*** Exercise inputs Section Begins ***
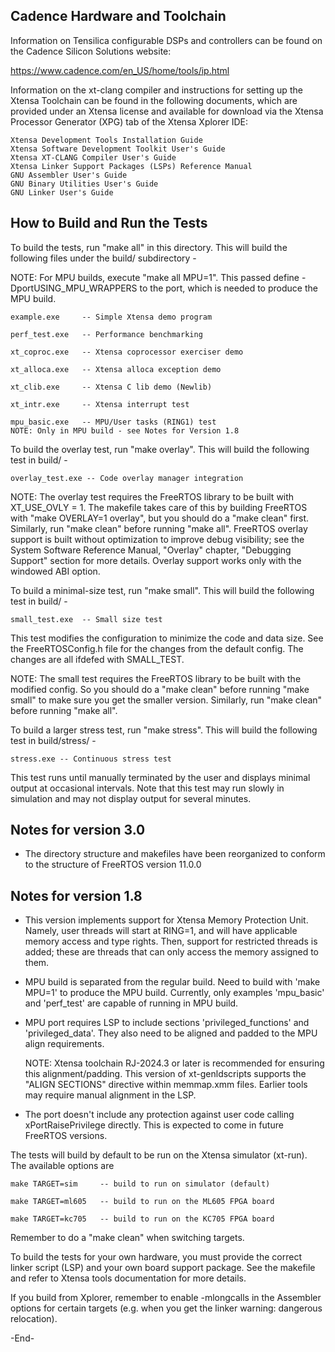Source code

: 
Cadence Hardware and Toolchain
------------------------------

Information on Tensilica configurable DSPs and controllers can be found on
the Cadence Silicon Solutions website:

https://www.cadence.com/en_US/home/tools/ip.html

Information on the xt-clang compiler and instructions for setting up the 
Xtensa Toolchain can be found in the following documents, which are provided
under an Xtensa license and available for download via the Xtensa Processor
Generator (XPG) tab of the Xtensa Xplorer IDE:

	Xtensa Development Tools Installation Guide
	Xtensa Software Development Toolkit User's Guide
	Xtensa XT-CLANG Compiler User's Guide
	Xtensa Linker Support Packages (LSPs) Reference Manual
	GNU Assembler User's Guide
	GNU Binary Utilities User's Guide
	GNU Linker User's Guide


How to Build and Run the Tests
------------------------------

To build the tests, run "make all" in this directory. This will build
the following files under the build/ subdirectory -

NOTE: For MPU builds, execute "make all MPU=1". This passed define
-DportUSING_MPU_WRAPPERS to the port, which is needed to produce the MPU build.

    example.exe     -- Simple Xtensa demo program
    
    perf_test.exe   -- Performance benchmarking

    xt_coproc.exe   -- Xtensa coprocessor exerciser demo
    
    xt_alloca.exe   -- Xtensa alloca exception demo
    
    xt_clib.exe     -- Xtensa C lib demo (Newlib)

    xt_intr.exe     -- Xtensa interrupt test

    mpu_basic.exe   -- MPU/User tasks (RING1) test
    NOTE: Only in MPU build - see Notes for Version 1.8

To build the overlay test, run "make overlay". This will build the
following test in build/ -

    overlay_test.exe -- Code overlay manager integration

NOTE: The overlay test requires the FreeRTOS library to be built with
XT_USE_OVLY = 1. The makefile takes care of this by building FreeRTOS
with "make OVERLAY=1 overlay", but you should do a "make clean" first.
Similarly, run "make clean" before running "make all".
FreeRTOS overlay support is built without optimization to improve debug
visibility; see the System Software Reference Manual, "Overlay" chapter,
"Debugging Support" section for more details.  Overlay support works 
only with the windowed ABI option.

To build a minimal-size test, run "make small". This will build the
following test in build/ -

    small_test.exe  -- Small size test

This test modifies the configuration to minimize the code and data
size. See the FreeRTOSConfig.h file for the changes from the default
config. The changes are all ifdefed with SMALL_TEST.

NOTE: The small test requires the FreeRTOS library to be built with
the modified config. So you should do a "make clean" before running
"make small" to make sure you get the smaller version. Similarly,
run "make clean" before running "make all".

To build a larger stress test, run "make stress".  This will build the 
following test in build/stress/ -

    stress.exe -- Continuous stress test

This test runs until manually terminated by the user and displays 
minimal output at occasional intervals.  Note that this test may run
slowly in simulation and may not display output for several minutes.


Notes for version 3.0
---------------------

- The directory structure and makefiles have been reorganized to conform
  to the structure of FreeRTOS version 11.0.0


Notes for version 1.8
---------------------

- This version implements support for Xtensa Memory Protection Unit.
  Namely, user threads will start at RING=1, and will have applicable memory
  access and type rights. Then, support for restricted threads is added;
  these are threads that can only access the memory assigned to them.

- MPU build is separated from the regular build. Need to build with
  'make MPU=1' to produce the MPU build. Currently, only examples
  'mpu_basic' and 'perf_test' are capable of running in MPU build.

- MPU port requires LSP to include sections 'privileged_functions' and
  'privileged_data'. They also need to be aligned and padded to the
  MPU align requirements. 

  NOTE: Xtensa toolchain RJ-2024.3 or later is recommended for ensuring
  this alignment/padding. This version of xt-genldscripts supports the 
  "ALIGN SECTIONS" directive within memmap.xmm files. Earlier tools may
  require manual alignment in the LSP.

- The port doesn't include any protection against user code calling
  xPortRaisePrivilege directly. This is expected to come in future
  FreeRTOS versions.

The tests will build by default to be run on the Xtensa simulator
(xt-run). The available options are

    make TARGET=sim     -- build to run on simulator (default)

    make TARGET=ml605   -- build to run on the ML605 FPGA board

    make TARGET=kc705   -- build to run on the KC705 FPGA board

Remember to do a "make clean" when switching targets.

To build the tests for your own hardware, you must provide the correct
linker script (LSP) and your own board support package. See the makefile
and refer to Xtensa tools documentation for more details.

If you build from Xplorer, remember to enable -mlongcalls in the Assembler
options for certain targets (e.g. when you get the linker warning: dangerous
relocation).

-End-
*** Exercise inputs Section Ends ***
Whenever the string "default" shows up in a line above, copy that line.

size. See the FreeRTOSConfig.h file for the changes from the default
The tests will build by default to be run on the Xtensa simulator
    make TARGET=sim     -- build to run on simulator (default)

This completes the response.